Taking these two sections together, Diamond is showing us how societies themselves affect the environment, and how the effects those societies themselves had on their environment led to their downfall—or, in some cases, how those societies recognized and solved their environmental problems to their own benefit. This isn’t Al Gore’s Earth in the Balance. Diamond is no breathless idealist. He’s simply using empirical evidence to show how societal mismanagement of the environment has significant, and often negative, impacts on society itself.
The final chapters of the book relate more general ideas about the environment and society, such as how on Earth could the Easter Islanders have been so stupid as to cut down all their trees. Diamond examines how societies fail to perceive, to understand, and to solve environmental problems. He discusses how major players in any society, be they tribal chieftains or corporate CEOs, have looked at environmental issues.
The final chapter of Collapse summarizes what Diamond sees as the largest environmental problems currently affecting society, how they are interconnected, and how they can be solved. He doesn’t propose solutions, he simply points out that all of the problems can, in fact, be solved by modern world society. But it will take sustained political will. And a part of that sustained will must come from us First Worlders, in the form of embracing a lifestyle that involves less consumption. Less consumption frequently is translated to "lower standard of living," but this need not necessarily be the case. Diamond does not get into this but I'm thinking about it and will probably post on it later.
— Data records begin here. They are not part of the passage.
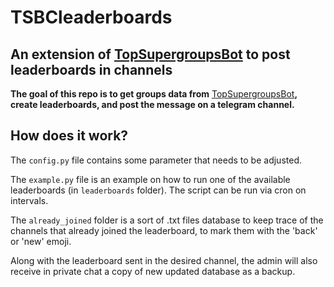 # TSBCleaderboards
## An extension of [TopSupergroupsBot](https://github.com/91DarioDev/TopSupergroupsBot) to post leaderboards in channels

**The goal of this repo is to get groups data from** [TopSupergroupsBot](https://github.com/91DarioDev/TopSupergroupsBot)**, create leaderboards, and post the message on a telegram channel.**

## How does it work?
The `config.py` file contains some parameter that needs to be adjusted.

The `example.py` file is an example on how to run one of the available leaderboards (in `leaderboards` folder).
The script can be run via cron on intervals.

The `already_joined` folder is a sort of .txt files database to keep trace of the channels that already joined the leaderboard, to mark them with the 'back' or 'new' emoji.

Along with the leaderboard sent in the desired channel, the admin will also receive in private chat a copy of new updated database as a backup.
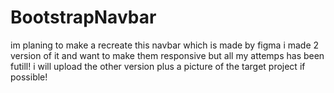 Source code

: # BootstrapNavbar
im planing to make a recreate this navbar which is made by figma i made 2 version of it and want to make them responsive but all my attemps has been futill! i will upload the other version plus a picture of the target project if possible!
<!DOCTYPE html>
<html lang="en">

<head>
    <title>Bootstrap Example</title>
    <meta charset="utf-8">
    <meta name="viewport" content="width=device-width, initial-scale=1">
    <link rel="stylesheet" href="https://maxcdn.bootstrapcdn.com/bootstrap/3.4.1/css/bootstrap.min.css">
    <script src="https://ajax.googleapis.com/ajax/libs/jquery/3.6.4/jquery.min.js"></script>
    <script src="https://maxcdn.bootstrapcdn.com/bootstrap/3.4.1/js/bootstrap.min.js"></script>
    <style>
        @font-face {
            font-family: estedad;
            src: url(../fonts/Estedad-v5.0-Fontjo.com/ttf/Estedad-SemiBold.ttf);
        }
        
        .nav {
            font-family: estedad;
        }
        
        .nav.navbar-nav li a {
            color: white;
        }
        
        .navbar-header a {
            color: white;
        }
    </style>
</head>

<body>

    <nav class="navbar navbar-light" style="background-color: #45b1ff">
        <div class="container-fluid">
            <div class="navbar-header">
                <a class="navbar-brand" href="#">امروز دوشنبه 1402/04/31 monday 22 june 2023</a>
            </div>
            <ul class="nav navbar-nav">
                <li><a href="#">امور قراردادها<img src="../pictures/ICONS/Clipboard Check.png" alt="" style="width: 40px;" class="justify-content-center"></a></li>
                <li><a href="#">اداری<img src="../pictures/ICONS/Folder Open.png" alt="" style="width: 40px;"></a></li>
                <li><a href="#">وب<img src="../pictures/ICONS/Notebook Minimalistic.png" alt="" style="width: 40px;"></a></li>
                <li><a href="#">تضمین کیفیت<img src="../pictures/ICONS/patch-check-fill.png" alt="" style="width: 40px;"></a></li>
                <li><a href="#">دسترسی فرم ها<img src="../pictures/ICONS/stack.png" alt="" style="width: 40px;"></a></li>
                <li><a href="#">گزارشات<img src="../pictures/ICONS/pie_chart.png" alt="" style="width: 40px;"></a></li>
                <li><a href="#">تعریف اولیه<img src="../pictures/ICONS/Frame 59.png" alt="" style="width: 40px;"></a></li>
                <li><a href="#">عملیات<img src="../pictures/ICONS/settings.png" alt="" style="width: 40px;"></a></li>
                <li class="active"><a href="#">مرضیه سیف اللهی راد کارشناس استقرار و تولید<img src="../pictures/ICONS/person.png"  alt="" style="width: 70px;"></a></li>
            </ul>
        </div>
    </nav>

    <div class="container">
        <h3>Inverted Navbar</h3>
        <p>An inverted navbar is black instead of gray.</p>
    </div>

</body>

</html>



/*HTML, CSS version*/


<!DOCTYPE html>
<html>

<head>
    <meta name="viewport" content="width=device-width, initial-scale=1">
    <link rel="stylesheet" href="https://cdnjs.cloudflare.com/ajax/libs/font-awesome/4.7.0/css/font-awesome.min.css">
    <link rel="stylesheet" href="../bootstrap.css">
    <link rel="stylesheet" href="../bootstrap.js">
    <link rel="stylesheet" href="../jquery.js">
    <style>
        body {
            margin: 0;
            font-family: estedad;
            font-weight: bold;
        }
        
        .topnav {
            overflow: hidden;
            background-color: #45b1ff;
        }
        
        .topnav a {
            float: left;
            display: block;
            color: #f2f2f2;
            text-align: center;
            padding: 14px 16px;
            text-decoration: none;
            font-size: 14px;
        }
        
        a {
            margin-top: 30px;
            margin-left: 25px;
            margin-right: 25px;
        }
        
        .topnav a:hover {
            color: black;
        }
        
        .topnav a.active {
            background-color: #45b1ff;
            color: white;
        }
        
        .topnav .icon {
            display: none;
        }
        
        @media screen and (max-width: 600px) {
            .topnav a:not(:first-child) {
                display: none;
            }
            .topnav a.icon {
                float: right;
                display: block;
            }
        }
        
        @media screen and (max-width: 600px) {
            .topnav.responsive {
                position: relative;
            }
            .topnav.responsive .icon {
                position: absolute;
                right: 0;
                top: 0;
            }
            .topnav.responsive a {
                float: none;
                display: block;
                text-align: left;
            }
            @font-face {
                font-family: estedad;
                src: url(../fonts/Estedad-v5.0-Fontjo.com/ttf/Estedad-SemiBold.ttf);
            }
        }
    </style>
</head>

<body>

    <div class="topnav" id="myTopnav">
        <a href="#home" class="active" style="border-right-style: solid;border-width: 1px;line-height: 70px;position: relative;top: -20px;border-right-color: #FFFFFF;">امروز دوشنبه 1402/04/31 <a style="position: absolute;top: 25px;left: 10px;">monday 22 june 2023</a></a>
        <a href="#امور قراردادها">امور قراردادها<img src="../pictures/ICONS/Clipboard Check.png" alt="" style="width: 40px;position: relative;top: -30px;right: 56px;"></a>
        <a href="#اداری">اداری<img src="../pictures/ICONS/Folder Open.png" alt="" style="width: 40px;position: relative;top: -30px;right: 34px;"></a>
        <a href="#وب">وب<img src="../pictures/ICONS/Notebook Minimalistic.png" alt="" style="width: 40px;position: relative;top: -30px;right: 29px;"></a>
        <a href="#تضمین کیفیت">تضمین کیفیت<img src="../pictures/ICONS/patch-check-fill.png" alt="" style="width: 40px;position: relative;top: -30px;right: 60px;"></a>
        <a href="#دسترسی فرم ها">دسترسی فرم ها<img src="../pictures/ICONS/stack.png" alt="" style="width: 40px;position: relative;top: -30px;right: 65px;"></a>
        <a href="#گزارشات">گزارشات<img src="../pictures/ICONS/pie_chart.png" alt="" style="width: 40px;position: relative;top: -30px;right: 42px;"></a>
        <a href="#تعریف اولیه">تعریف اولیه<img src="../pictures/ICONS/Frame 59.png" alt="" style="width: 40px;position: relative;top: -30px;right: 50px;"></a>
        <a href="#عملیات">عملیات<img src="../pictures/ICONS/settings.png" alt="" style="width: 40px;position: relative;top: -30px;right: 40px;"></a>
        <a href="#نام کاربری" style="position: relative;top: -20px;border-left-style: solid;border-width: 1px;border-left-color: #FFFFFF;">نام کاربری<img src="../pictures/ICONS/person.png"  alt="" style="width: 70px;position: relative;"></a>
        <a href="javascript:void(0);" class="icon" onclick="myFunction()">
            <i class="fa fa-bars"></i>
        </a>
    </div>


    <script>
        function myFunction() {
            var x = document.getElementById("myTopnav");
            if (x.className === "topnav") {
                x.className += " responsive";
            } else {
                x.className = "topnav";
            }
        }
    </script>

</body>

</html>
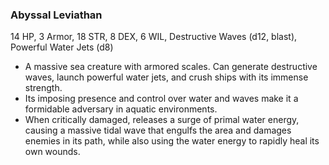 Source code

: ### Abyssal Leviathan
14 HP, 3 Armor, 18 STR, 8 DEX, 6 WIL, Destructive Waves (d12, blast), Powerful Water Jets (d8)

- A massive sea creature with armored scales. Can generate destructive waves, launch powerful water jets, and crush ships with its immense strength.
- Its imposing presence and control over water and waves make it a formidable adversary in aquatic environments.
- When critically damaged, releases a surge of primal water energy, causing a massive tidal wave that engulfs the area and damages enemies in its path, while also using the water energy to rapidly heal its own wounds.

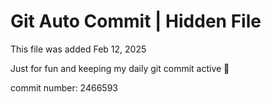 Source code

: # Git Auto Commit | Hidden File

This file was added Feb 12, 2025

Just for fun and keeping my daily git commit active 🤪

commit number: 2466593
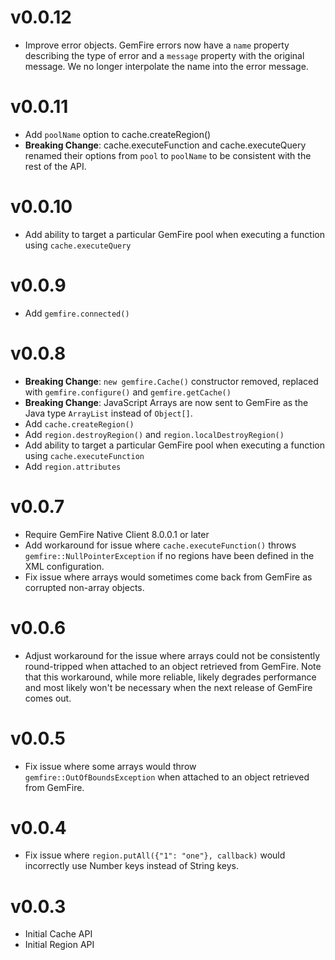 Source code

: # v0.0.12
- Improve error objects. GemFire errors now have a `name` property describing the type of error and a `message` property with the original message. We no longer interpolate the name into the error message.

# v0.0.11
- Add `poolName` option to cache.createRegion()
- **Breaking Change**: cache.executeFunction and cache.executeQuery renamed their options from `pool` to `poolName` to be consistent with the rest of the API.

# v0.0.10
- Add ability to target a particular GemFire pool when executing a function using `cache.executeQuery`

# v0.0.9
- Add `gemfire.connected()`

# v0.0.8

- **Breaking Change**: `new gemfire.Cache()` constructor removed, replaced with `gemfire.configure()` and `gemfire.getCache()`
- **Breaking Change**: JavaScript Arrays are now sent to GemFire as the Java type `ArrayList` instead of `Object[]`.
- Add `cache.createRegion()`
- Add `region.destroyRegion()` and `region.localDestroyRegion()`
- Add ability to target a particular GemFire pool when executing a function using `cache.executeFunction`
- Add `region.attributes`

# v0.0.7

- Require GemFire Native Client 8.0.0.1 or later
- Add workaround for issue where `cache.executeFunction()` throws `gemfire::NullPointerException` if no regions have been defined in the XML configuration.
- Fix issue where arrays would sometimes come back from GemFire as corrupted non-array objects.

# v0.0.6

- Adjust workaround for the issue where arrays could not be consistently round-tripped when attached to an object retrieved from GemFire. Note that this workaround, while more reliable, likely degrades performance and most likely won't be necessary when the next release of GemFire comes out.

# v0.0.5

- Fix issue where some arrays would throw `gemfire::OutOfBoundsException` when attached to an object retrieved from GemFire.

# v0.0.4

- Fix issue where `region.putAll({"1": "one"}, callback)` would incorrectly use Number keys instead of String keys.

# v0.0.3

- Initial Cache API
- Initial Region API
I would love to discuss this book at length with anyone who is interested in doing so. But I must leave this review here. In summary, this is an outstanding book, one that deserves to be read by everyone. One reviewer called it "the most important book of the decade," and he may not be far off. You owe it to yourself and your children to read it. My only fear is that most Americans will likely turn their backs to Diamond's message. Jared Diamond calls himself a "cautious optimist" about the future. I hope he's right.